A. Can a Licensor Ever Grant a License to a Future Continuation Patent that Does Not Ultimately Issue to that Licensor?
In its briefing, Horizon's primary argument appeared to be that Nuvo did not and could not grant Apotex a license to the '913 patent, because that continuation patent did not issue to Nuvo (instead, it issued to Horizon in June 2015) and thus Nuvo did not own it. Horizon's position-one that it continually repeated-was that “one cannot convey what one does not own” and therefore, “Nuvo cannot have given something to Apotex that Nuvo never owned in the first place.” (D.I. 52 at 1-2 (quoting TransCore, LP v. Elec. Transaction Consultants Corp., 563 F.3d 1271, 1275 (Fed. Cir. 2009)); see also id. at 2 (“As it is undisputed that Nuvo . . . never owned or acquired the '913 patent, [it] could not license rights to the '913 patent to Apotex.”); id. at 10 (“Nuvo . . . never owned any exclusion rights under the '913 patent, which was prosecuted by and issued to Horizon.”) (emphasis omitted); id. at 16 n.8 (“[T]he issue here is whether a patent license attaches to a new patent owned by a third party that was not owned by the licensor.”)) In other words, in the above-referenced portions of its briefing, Horizon seemed pretty clearly to be arguing that because the '913 patent did not issue to Nuvo, this meant that under no circumstances could Nuvo have lawfully licensed rights to that patent to Apotex-full stop.
Apotex also seems to have understood that this was the primary argument that Horizon was making in its answering brief. (D.I. 32 at 15 (“Horizon has argued that because the '913 patent issued to Horizon, despite issuing from an application filed by Nuvo, Nuvo had no rights to license to Apotex.”); see also Apotex's Summary Judgment Presentation, Slide 10)

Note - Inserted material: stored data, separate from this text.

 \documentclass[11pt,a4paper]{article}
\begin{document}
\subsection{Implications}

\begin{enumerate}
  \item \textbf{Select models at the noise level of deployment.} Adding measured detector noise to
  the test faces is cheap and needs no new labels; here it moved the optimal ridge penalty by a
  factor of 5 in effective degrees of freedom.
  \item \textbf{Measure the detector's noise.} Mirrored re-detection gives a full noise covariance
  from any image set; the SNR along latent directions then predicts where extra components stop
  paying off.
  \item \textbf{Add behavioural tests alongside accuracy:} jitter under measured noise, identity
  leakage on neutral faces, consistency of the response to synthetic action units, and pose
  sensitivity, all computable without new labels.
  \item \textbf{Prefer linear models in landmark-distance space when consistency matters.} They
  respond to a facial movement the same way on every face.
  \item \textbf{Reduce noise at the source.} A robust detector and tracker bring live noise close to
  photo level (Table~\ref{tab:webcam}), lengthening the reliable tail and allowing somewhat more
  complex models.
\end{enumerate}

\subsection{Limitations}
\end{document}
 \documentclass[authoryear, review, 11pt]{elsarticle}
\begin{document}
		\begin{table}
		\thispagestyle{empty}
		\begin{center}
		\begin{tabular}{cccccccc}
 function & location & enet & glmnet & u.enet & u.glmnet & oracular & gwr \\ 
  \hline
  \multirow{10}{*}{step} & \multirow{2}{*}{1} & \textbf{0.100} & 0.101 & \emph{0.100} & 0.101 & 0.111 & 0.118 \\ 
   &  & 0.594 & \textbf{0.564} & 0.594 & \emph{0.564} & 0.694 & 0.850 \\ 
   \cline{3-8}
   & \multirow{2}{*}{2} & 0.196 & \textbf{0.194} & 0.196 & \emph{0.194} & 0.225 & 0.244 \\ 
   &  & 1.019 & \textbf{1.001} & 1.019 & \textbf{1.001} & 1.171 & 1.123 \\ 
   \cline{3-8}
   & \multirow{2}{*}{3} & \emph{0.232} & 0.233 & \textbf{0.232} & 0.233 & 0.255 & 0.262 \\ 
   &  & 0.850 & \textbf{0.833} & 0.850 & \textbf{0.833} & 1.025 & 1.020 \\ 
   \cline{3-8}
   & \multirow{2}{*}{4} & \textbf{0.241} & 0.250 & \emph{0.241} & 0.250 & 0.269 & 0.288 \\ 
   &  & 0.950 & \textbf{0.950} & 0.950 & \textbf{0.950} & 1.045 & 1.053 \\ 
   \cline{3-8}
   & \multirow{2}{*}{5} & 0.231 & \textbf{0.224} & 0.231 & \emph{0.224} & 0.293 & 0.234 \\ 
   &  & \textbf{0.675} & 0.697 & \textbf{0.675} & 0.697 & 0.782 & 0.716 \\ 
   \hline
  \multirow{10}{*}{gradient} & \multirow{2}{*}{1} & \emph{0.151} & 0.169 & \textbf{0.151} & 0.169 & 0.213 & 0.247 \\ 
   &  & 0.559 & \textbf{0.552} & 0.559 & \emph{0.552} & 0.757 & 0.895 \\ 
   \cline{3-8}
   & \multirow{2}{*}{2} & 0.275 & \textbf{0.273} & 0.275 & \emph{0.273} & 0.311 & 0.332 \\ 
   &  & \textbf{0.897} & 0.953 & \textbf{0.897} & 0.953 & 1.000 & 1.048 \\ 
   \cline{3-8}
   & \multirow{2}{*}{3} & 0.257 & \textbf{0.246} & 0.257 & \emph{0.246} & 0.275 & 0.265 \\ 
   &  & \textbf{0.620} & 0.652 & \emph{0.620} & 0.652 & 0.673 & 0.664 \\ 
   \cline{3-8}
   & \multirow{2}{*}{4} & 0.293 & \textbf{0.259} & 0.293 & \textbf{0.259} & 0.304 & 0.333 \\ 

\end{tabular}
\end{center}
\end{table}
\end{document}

However, during oral argument, Horizon stepped back a bit from this rather extreme position. Instead, there it acknowledged that a licensor can, in certain circumstances, grant a license to a future patent that does not ultimately issue to that licensor. (Tr. at 75-77, 79-80) To that end, Horizon's counsel asserted that an entity could “grant a license to subject matter as a whole [by licensing patent applications such that] whatever comes out of that subject as a whole in a later patent, [the licensor is giving the licensee] a right to” that property. (Id. at 76; see also id. at 80-81 (Horizon's counsel asserting that a licensor could convey a license to “general subject matter ....[a]nd whatever comes out of that general subject matter, if it issues as a patent, [the licensee] will get a . . . license to that” patent)) But Horizon then argued that the 2013 Settlement Agreement simply does not accomplish this (an argument that the Court will take up shortly below). (Id. at 82, 84)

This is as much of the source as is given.